** Supplied records follows **

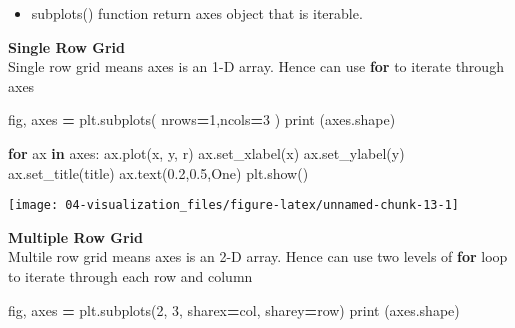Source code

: \documentclass[
]{book}
\newenvironment{Shaded}{\begin{snugshade}}{\end{snugshade}}
\newcommand{\BuiltInTok}[1]{#1}
\newcommand{\ControlFlowTok}[1]{\textcolor[rgb]{0.27,0.27,0.27}{\textbf{#1}}}
\newcommand{\DecValTok}[1]{\textcolor[rgb]{0.06,0.06,0.06}{#1}}
\newcommand{\FloatTok}[1]{\textcolor[rgb]{0.06,0.06,0.06}{#1}}
\newcommand{\KeywordTok}[1]{\textcolor[rgb]{0.27,0.27,0.27}{\textbf{#1}}}
\newcommand{\NormalTok}[1]{#1}
\newcommand{\OperatorTok}[1]{\textcolor[rgb]{0.43,0.43,0.43}{\textbf{#1}}}
\newcommand{\StringTok}[1]{\textcolor[rgb]{0.5,0.5,0.5}{#1}}
\providecommand{\tightlist}{%
  \setlength{\itemsep}{0pt}\setlength{\parskip}{0pt}}
\begin{document}
\begin{itemize}
\tightlist
\item
  subplots() function return axes object that is iterable.
\end{itemize}

\textbf{Single Row Grid}\\
Single row grid means axes is an 1-D array. Hence can use \textbf{for} to iterate through axes

\begin{Shaded}
\begin{Highlighting}[]
\NormalTok{fig, axes }\OperatorTok{=}\NormalTok{ plt.subplots( nrows}\OperatorTok{=}\DecValTok{1}\NormalTok{,ncols}\OperatorTok{=}\DecValTok{3}\NormalTok{ )}
\BuiltInTok{print}\NormalTok{ (axes.shape)}
\end{Highlighting}
\end{Shaded}

\begin{Shaded}
\begin{Highlighting}[]
\ControlFlowTok{for}\NormalTok{ ax }\KeywordTok{in}\NormalTok{ axes:}
\NormalTok{    ax.plot(x, y, }\StringTok{\textquotesingle{}r\textquotesingle{}}\NormalTok{)}
\NormalTok{    ax.set\_xlabel(}\StringTok{\textquotesingle{}x\textquotesingle{}}\NormalTok{)}
\NormalTok{    ax.set\_ylabel(}\StringTok{\textquotesingle{}y\textquotesingle{}}\NormalTok{)}
\NormalTok{    ax.set\_title(}\StringTok{\textquotesingle{}title\textquotesingle{}}\NormalTok{)}
\NormalTok{    ax.text(}\FloatTok{0.2}\NormalTok{,}\FloatTok{0.5}\NormalTok{,}\StringTok{\textquotesingle{}One\textquotesingle{}}\NormalTok{)}
\NormalTok{plt.show()}
\end{Highlighting}
\end{Shaded}

\texttt{[image: 04-visualization\_files/figure-latex/unnamed-chunk-13-1]}

\textbf{Multiple Row Grid}\\
Multile row grid means axes is an 2-D array. Hence can use two levels of \textbf{for} loop to iterate through each row and column

\begin{Shaded}
\begin{Highlighting}[]
\NormalTok{fig, axes }\OperatorTok{=}\NormalTok{ plt.subplots(}\DecValTok{2}\NormalTok{, }\DecValTok{3}\NormalTok{, sharex}\OperatorTok{=}\StringTok{\textquotesingle{}col\textquotesingle{}}\NormalTok{, sharey}\OperatorTok{=}\StringTok{\textquotesingle{}row\textquotesingle{}}\NormalTok{)}
\BuiltInTok{print}\NormalTok{ (axes.shape)}
\end{Highlighting}
\end{Shaded}
\end{document}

** End of Supplied records **

To do:
Render the data above verbatim and without pictures.

Response:
Source code

: \documentclass[
]{book}
\newenvironment{Shaded}{\begin{snugshade}}{\end{snugshade}}
\newcommand{\BuiltInTok}[1]{#1}
\newcommand{\ControlFlowTok}[1]{\textcolor[rgb]{0.27,0.27,0.27}{\textbf{#1}}}
\newcommand{\DecValTok}[1]{\textcolor[rgb]{0.06,0.06,0.06}{#1}}
\newcommand{\FloatTok}[1]{\textcolor[rgb]{0.06,0.06,0.06}{#1}}
\newcommand{\KeywordTok}[1]{\textcolor[rgb]{0.27,0.27,0.27}{\textbf{#1}}}
\newcommand{\NormalTok}[1]{#1}
\newcommand{\OperatorTok}[1]{\textcolor[rgb]{0.43,0.43,0.43}{\textbf{#1}}}
\newcommand{\StringTok}[1]{\textcolor[rgb]{0.5,0.5,0.5}{#1}}
\providecommand{\tightlist}{%
  \setlength{\itemsep}{0pt}\setlength{\parskip}{0pt}}
\begin{document}
\begin{itemize}
\tightlist
\item
  subplots() function return axes object that is iterable.
\end{itemize}

\textbf{Single Row Grid}\\
Single row grid means axes is an 1-D array. Hence can use \textbf{for} to iterate through axes

\begin{Shaded}
\begin{Highlighting}[]
\NormalTok{fig, axes }\OperatorTok{=}\NormalTok{ plt.subplots( nrows}\OperatorTok{=}\DecValTok{1}\NormalTok{,ncols}\OperatorTok{=}\DecValTok{3}\NormalTok{ )}
\BuiltInTok{print}\NormalTok{ (axes.shape)}
\end{Highlighting}
\end{Shaded}

\begin{Shaded}
\begin{Highlighting}[]
\ControlFlowTok{for}\NormalTok{ ax }\KeywordTok{in}\NormalTok{ axes:}
\NormalTok{    ax.plot(x, y, }\StringTok{\textquotesingle{}r\textquotesingle{}}\NormalTok{)}
\NormalTok{    ax.set\_xlabel(}\StringTok{\textquotesingle{}x\textquotesingle{}}\NormalTok{)}
\NormalTok{    ax.set\_ylabel(}\StringTok{\textquotesingle{}y\textquotesingle{}}\NormalTok{)}
\NormalTok{    ax.set\_title(}\StringTok{\textquotesingle{}title\textquotesingle{}}\NormalTok{)}
\NormalTok{    ax.text(}\FloatTok{0.2}\NormalTok{,}\FloatTok{0.5}\NormalTok{,}\StringTok{\textquotesingle{}One\textquotesingle{}}\NormalTok{)}
\NormalTok{plt.show()}
\end{Highlighting}
\end{Shaded}

\texttt{[image: 04-visualization\_files/figure-latex/unnamed-chunk-13-1]}

\textbf{Multiple Row Grid}\\
Multile row grid means axes is an 2-D array. Hence can use two levels of \textbf{for} loop to iterate through each row and column

\begin{Shaded}
\begin{Highlighting}[]
\NormalTok{fig, axes }\OperatorTok{=}\NormalTok{ plt.subplots(}\DecValTok{2}\NormalTok{, }\DecValTok{3}\NormalTok{, sharex}\OperatorTok{=}\StringTok{\textquotesingle{}col\textquotesingle{}}\NormalTok{, sharey}\OperatorTok{=}\StringTok{\textquotesingle{}row\textquotesingle{}}\NormalTok{)}
\BuiltInTok{print}\NormalTok{ (axes.shape)}
\end{Highlighting}
\end{Shaded}
\end{document}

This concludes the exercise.